Details of particular geographic areas of residence, occupational exposures, and social history should be sought. These include history of incarceration (which may put patients at risk of tuberculosis) and residence in the Ohio River valley or in the southwestern or midwestern United States (which may increase the risk of histoplasmosis, coccidioidomycosis, and other fungal infections).
Bring vaccinations up to date
Age-appropriate vaccinations should be discussed and given, ideally before starting therapy. These include influenza vaccine every year and tetanus boosters every 10 years for all and, as appropriate, varicella, human papillomavirus, and pneumococcal vaccinations. The US Centers for Disease Control and Prevention recommend an additional dose of the pneumococcal vaccine if more than 5 years have elapsed since the first one, and many clinicians opt to give it every 5 years.
In general, live-attenuated vaccines, including the intranasal influenza vaccine, are contraindicated in patients taking biologic agents.9 For patients at high risk of exposure or infection, it may be reasonable to hold the biologic agent for a period of time, vaccinate, and resume the biologic agent a month later.
Recent data suggest that the varicella zoster vaccine may be safely given to older patients with immune-mediated diseases such as rheumatoid arthritis and inflammatory bowel disease taking biologic agents.10 New guidelines from the American College of Rheumatology recommend age-appropriate vaccines for rheumatoid arthritis patients age 60 and older before biologic treatments are started. Case-by-case discussion with the subspecialist and the patient is recommended.
Screen for chronic infections
Tuberculosis screening with a purified protein derivative test or an interferon-gamma-release (Quantiferon) assay followed by chest radiography in patients with a positive test is mandatory before giving a TNF inhibitor.

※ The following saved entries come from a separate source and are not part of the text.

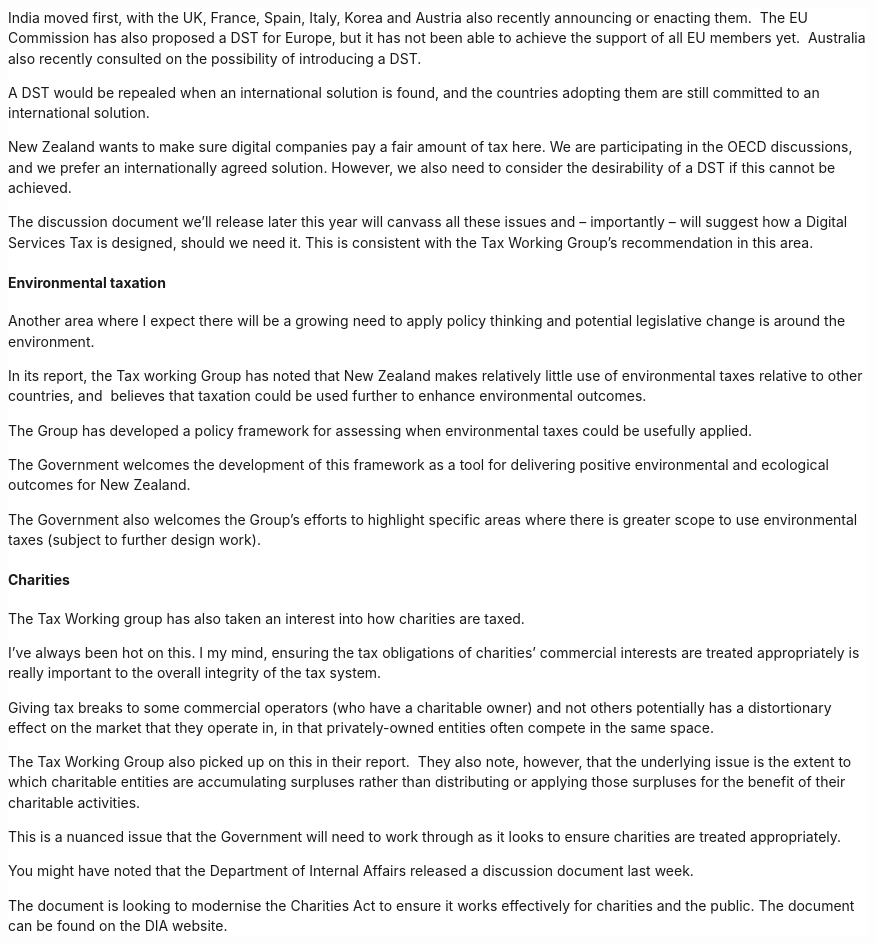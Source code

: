 India moved first, with the UK, France, Spain, Italy, Korea and Austria also recently announcing or enacting them.  The EU Commission has also proposed a DST for Europe, but it has not been able to achieve the support of all EU members yet.  Australia also recently consulted on the possibility of introducing a DST.

A DST would be repealed when an international solution is found, and the countries adopting them are still committed to an international solution.

New Zealand wants to make sure digital companies pay a fair amount of tax here. We are participating in the OECD discussions, and we prefer an internationally agreed solution. However, we also need to consider the desirability of a DST if this cannot be achieved. 

The discussion document we’ll release later this year will canvass all these issues and – importantly – will suggest how a Digital Services Tax is designed, should we need it. This is consistent with the Tax Working Group’s recommendation in this area.

#### Environmental taxation

Another area where I expect there will be a growing need to apply policy thinking and potential legislative change is around the environment. 

In its report, the Tax working Group has noted that New Zealand makes relatively little use of environmental taxes relative to other countries, and  believes that taxation could be used further to enhance environmental outcomes.

The Group has developed a policy framework for assessing when environmental taxes could be usefully applied.

The Government welcomes the development of this framework as a tool for delivering positive environmental and ecological outcomes for New Zealand.

The Government also welcomes the Group’s efforts to highlight specific areas where there is greater scope to use environmental taxes (subject to further design work).

#### Charities

The Tax Working group has also taken an interest into how charities are taxed.

I’ve always been hot on this. I my mind, ensuring the tax obligations of charities’ commercial interests are treated appropriately is really important to the overall integrity of the tax system.

Giving tax breaks to some commercial operators (who have a charitable owner) and not others potentially has a distortionary effect on the market that they operate in, in that privately-owned entities often compete in the same space.

The Tax Working Group also picked up on this in their report.  They also note, however, that the underlying issue is the extent to which charitable entities are accumulating surpluses rather than distributing or applying those surpluses for the benefit of their charitable activities. 

This is a nuanced issue that the Government will need to work through as it looks to ensure charities are treated appropriately.

You might have noted that the Department of Internal Affairs released a discussion document last week.

The document is looking to modernise the Charities Act to ensure it works effectively for charities and the public. The document can be found on the DIA website.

Hepatitis B virus status should be determined before starting anti-TNF therapy.11
Hepatitis B vaccination has been recommended for patients with inflammatory bowel disease, but no clear recommendation exists for patients with rheumatic disease. Patients with inflammatory bowel disease tend to have low rates of response to hepatitis B vaccination12,13; possible reasons include their lack of an appropriate innate immune response to infectious agents, malnutrition, surgery, older age, and immunosuppressive drugs.14 An accelerated vaccination protocol with recombinant hepatitis B vaccine (Energix-B) in a double dose at 0, 1, and 2 months has been shown to improve response rates.15
Whenever possible, it may be better to vaccinate patients before starting immunosuppressive therapy, and to check postvaccination titers to ensure adequate response.